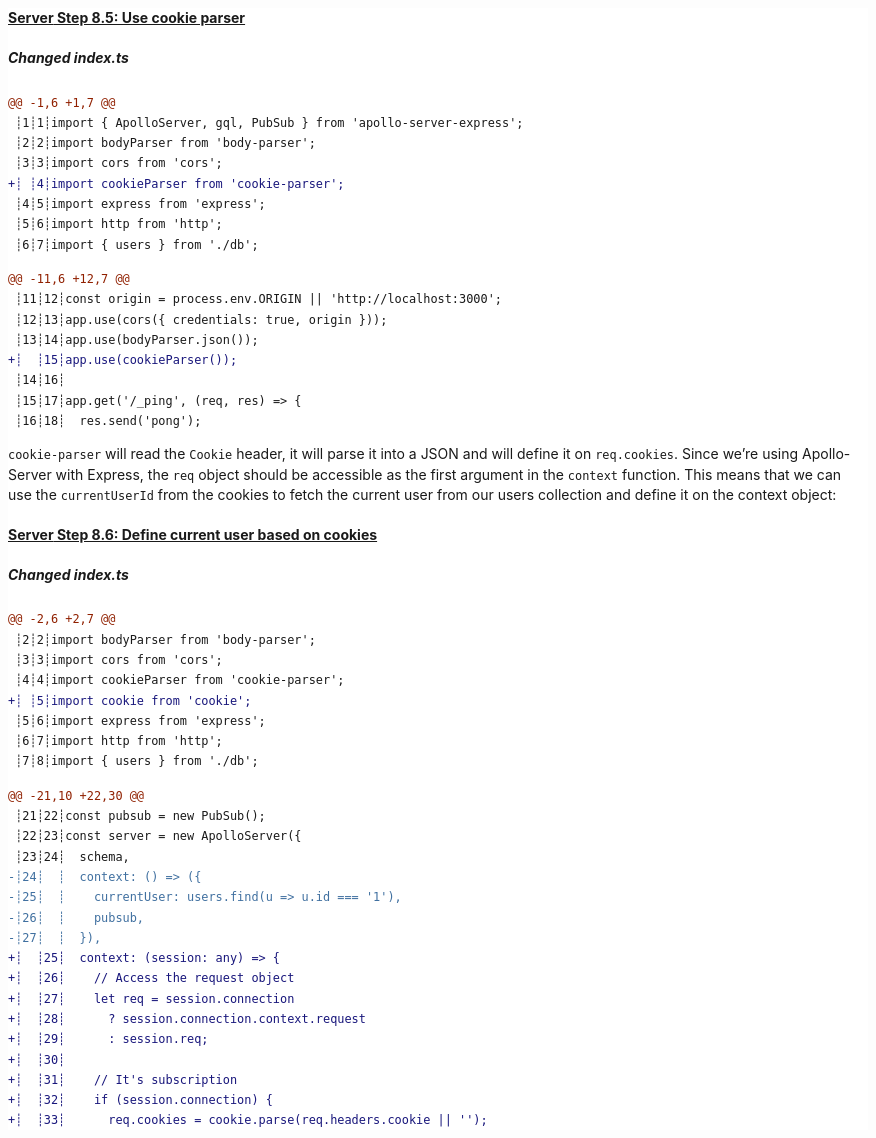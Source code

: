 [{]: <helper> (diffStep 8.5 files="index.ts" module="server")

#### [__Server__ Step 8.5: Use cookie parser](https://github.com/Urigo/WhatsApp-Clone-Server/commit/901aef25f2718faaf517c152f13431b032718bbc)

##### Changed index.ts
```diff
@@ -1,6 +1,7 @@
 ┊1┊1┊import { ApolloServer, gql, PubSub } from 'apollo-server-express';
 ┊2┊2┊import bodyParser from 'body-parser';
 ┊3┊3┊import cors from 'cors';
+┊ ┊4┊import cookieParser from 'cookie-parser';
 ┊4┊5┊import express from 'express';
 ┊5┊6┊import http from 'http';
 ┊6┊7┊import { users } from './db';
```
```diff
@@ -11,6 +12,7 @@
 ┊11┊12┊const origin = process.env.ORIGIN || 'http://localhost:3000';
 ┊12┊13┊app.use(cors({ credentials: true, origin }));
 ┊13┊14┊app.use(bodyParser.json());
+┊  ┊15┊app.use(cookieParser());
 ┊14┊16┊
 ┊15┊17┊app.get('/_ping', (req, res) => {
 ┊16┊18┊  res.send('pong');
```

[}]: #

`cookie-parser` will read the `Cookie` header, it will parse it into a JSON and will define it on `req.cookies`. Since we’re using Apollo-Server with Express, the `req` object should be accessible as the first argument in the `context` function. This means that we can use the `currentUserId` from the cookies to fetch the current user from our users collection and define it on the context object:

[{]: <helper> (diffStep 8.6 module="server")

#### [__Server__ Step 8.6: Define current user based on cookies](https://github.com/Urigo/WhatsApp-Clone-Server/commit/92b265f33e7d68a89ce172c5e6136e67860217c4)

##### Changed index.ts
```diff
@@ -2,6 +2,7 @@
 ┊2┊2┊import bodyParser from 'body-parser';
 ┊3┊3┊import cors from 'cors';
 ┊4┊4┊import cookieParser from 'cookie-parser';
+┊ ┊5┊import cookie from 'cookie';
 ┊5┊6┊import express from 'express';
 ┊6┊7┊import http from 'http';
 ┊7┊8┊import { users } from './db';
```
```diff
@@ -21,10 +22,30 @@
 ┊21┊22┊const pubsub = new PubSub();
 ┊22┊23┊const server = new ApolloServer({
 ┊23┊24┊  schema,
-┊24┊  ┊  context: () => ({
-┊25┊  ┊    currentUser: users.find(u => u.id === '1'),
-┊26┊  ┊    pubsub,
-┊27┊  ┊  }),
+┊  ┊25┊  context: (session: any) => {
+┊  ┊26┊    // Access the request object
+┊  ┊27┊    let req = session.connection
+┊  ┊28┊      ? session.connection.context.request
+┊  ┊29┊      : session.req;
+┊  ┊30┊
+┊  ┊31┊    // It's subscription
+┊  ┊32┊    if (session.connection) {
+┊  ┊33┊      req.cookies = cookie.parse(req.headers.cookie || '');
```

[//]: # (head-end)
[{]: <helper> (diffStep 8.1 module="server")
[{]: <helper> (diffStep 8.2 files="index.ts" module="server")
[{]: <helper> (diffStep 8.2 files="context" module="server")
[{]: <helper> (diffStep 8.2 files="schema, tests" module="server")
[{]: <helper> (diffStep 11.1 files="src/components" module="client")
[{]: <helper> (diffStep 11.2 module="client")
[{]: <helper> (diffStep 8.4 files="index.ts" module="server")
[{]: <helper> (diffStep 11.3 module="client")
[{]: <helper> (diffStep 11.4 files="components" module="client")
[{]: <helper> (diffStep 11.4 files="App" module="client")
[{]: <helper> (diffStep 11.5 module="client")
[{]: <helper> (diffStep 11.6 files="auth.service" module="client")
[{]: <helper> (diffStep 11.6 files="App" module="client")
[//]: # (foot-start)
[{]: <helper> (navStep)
——————————
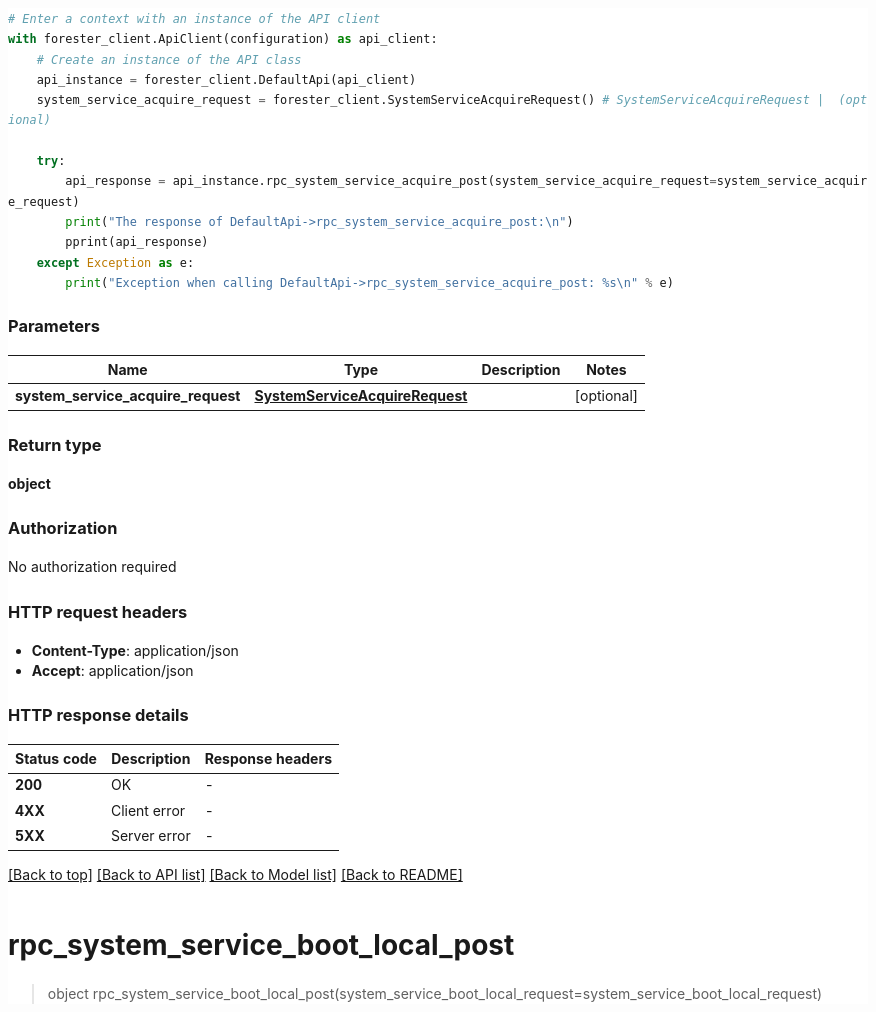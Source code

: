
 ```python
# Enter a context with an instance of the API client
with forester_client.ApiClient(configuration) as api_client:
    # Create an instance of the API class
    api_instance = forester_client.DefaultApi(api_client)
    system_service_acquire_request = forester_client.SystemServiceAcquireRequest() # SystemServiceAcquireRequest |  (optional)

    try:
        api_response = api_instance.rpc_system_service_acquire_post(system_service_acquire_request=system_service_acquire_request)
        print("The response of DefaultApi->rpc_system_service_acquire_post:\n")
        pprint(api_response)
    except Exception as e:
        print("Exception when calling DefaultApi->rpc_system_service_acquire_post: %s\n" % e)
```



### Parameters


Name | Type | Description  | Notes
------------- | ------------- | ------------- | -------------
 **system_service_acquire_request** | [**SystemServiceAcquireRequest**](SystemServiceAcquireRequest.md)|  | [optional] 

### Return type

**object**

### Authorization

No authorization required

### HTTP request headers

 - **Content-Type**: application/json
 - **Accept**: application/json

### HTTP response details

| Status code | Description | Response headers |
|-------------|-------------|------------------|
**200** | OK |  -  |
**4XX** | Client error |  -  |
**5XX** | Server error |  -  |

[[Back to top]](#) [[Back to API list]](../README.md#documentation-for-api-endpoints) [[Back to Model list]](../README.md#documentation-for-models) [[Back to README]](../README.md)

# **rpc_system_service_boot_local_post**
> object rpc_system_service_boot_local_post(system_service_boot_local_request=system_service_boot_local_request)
——————————
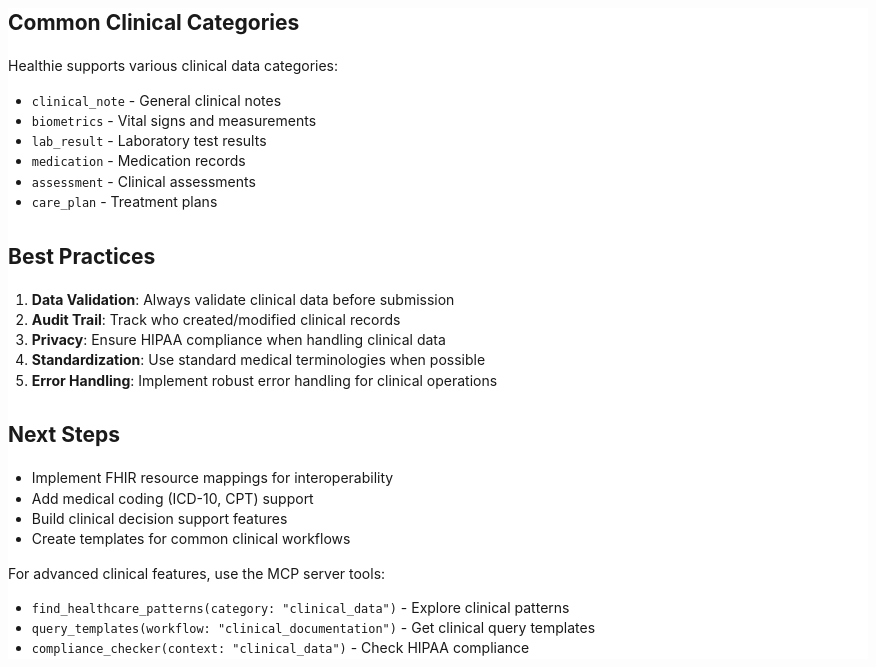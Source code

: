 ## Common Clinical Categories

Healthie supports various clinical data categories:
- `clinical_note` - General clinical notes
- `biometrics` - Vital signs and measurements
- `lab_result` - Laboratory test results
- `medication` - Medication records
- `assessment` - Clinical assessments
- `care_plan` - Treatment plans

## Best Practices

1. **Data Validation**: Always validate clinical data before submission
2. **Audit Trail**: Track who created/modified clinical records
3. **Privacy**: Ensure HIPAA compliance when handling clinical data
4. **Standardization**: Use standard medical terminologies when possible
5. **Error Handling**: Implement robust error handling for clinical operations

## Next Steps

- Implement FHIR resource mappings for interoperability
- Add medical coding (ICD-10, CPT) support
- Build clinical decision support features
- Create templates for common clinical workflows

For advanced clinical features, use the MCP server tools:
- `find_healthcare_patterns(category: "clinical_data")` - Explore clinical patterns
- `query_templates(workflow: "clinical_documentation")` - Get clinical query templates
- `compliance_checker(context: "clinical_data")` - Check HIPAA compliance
——————————
§ **EXERCISE**: Throughout the records, the word "components" shows up on certain lines. Report how many lines, with only the number.

§ **WRITTEN REPLY**: 2